[Start of Attachment]
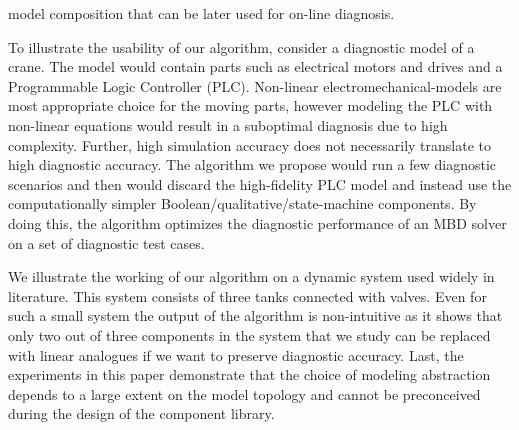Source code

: model composition that can be later used for on-line diagnosis.
\par
To illustrate the usability of our algorithm, consider a diagnostic
model of a crane. The model would contain parts such as electrical
motors and drives and a Programmable Logic Controller
(PLC). Non-linear electromechanical-models are most appropriate choice
for the moving parts, however modeling the PLC with non-linear
equations would result in a suboptimal diagnosis due to high
complexity. Further, high simulation accuracy does not necessarily
translate to high diagnostic accuracy. The algorithm we propose would
run a few diagnostic scenarios and then would discard the
high-fidelity PLC model and instead use the computationally simpler
Boolean/qualitative/state-machine components. By doing this, the
algorithm optimizes the diagnostic performance of an MBD solver on a
set of diagnostic test cases.
\par
We illustrate the working of our algorithm on a dynamic system used
widely in literature. This system consists of three tanks connected
with valves. Even for such a small system the output of the algorithm
is non-intuitive as it shows that only two out of three components in
the system that we study can be replaced with linear analogues if we
want to preserve diagnostic accuracy. Last, the experiments in this
paper demonstrate that the choice of modeling abstraction depends to a
large extent on the model topology and cannot be preconceived during
the design of the component library.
[End of Attachment]
_Aim of the task_
Copy exactly, and only, the lines from the first entry through the line holding "equations would result", both ends included, leaving out every picture.

_Your solution_
Source code

: model composition that can be later used for on-line diagnosis.
\par
To illustrate the usability of our algorithm, consider a diagnostic
model of a crane. The model would contain parts such as electrical
motors and drives and a Programmable Logic Controller
(PLC). Non-linear electromechanical-models are most appropriate choice
for the moving parts, however modeling the PLC with non-linear
equations would result in a suboptimal diagnosis due to high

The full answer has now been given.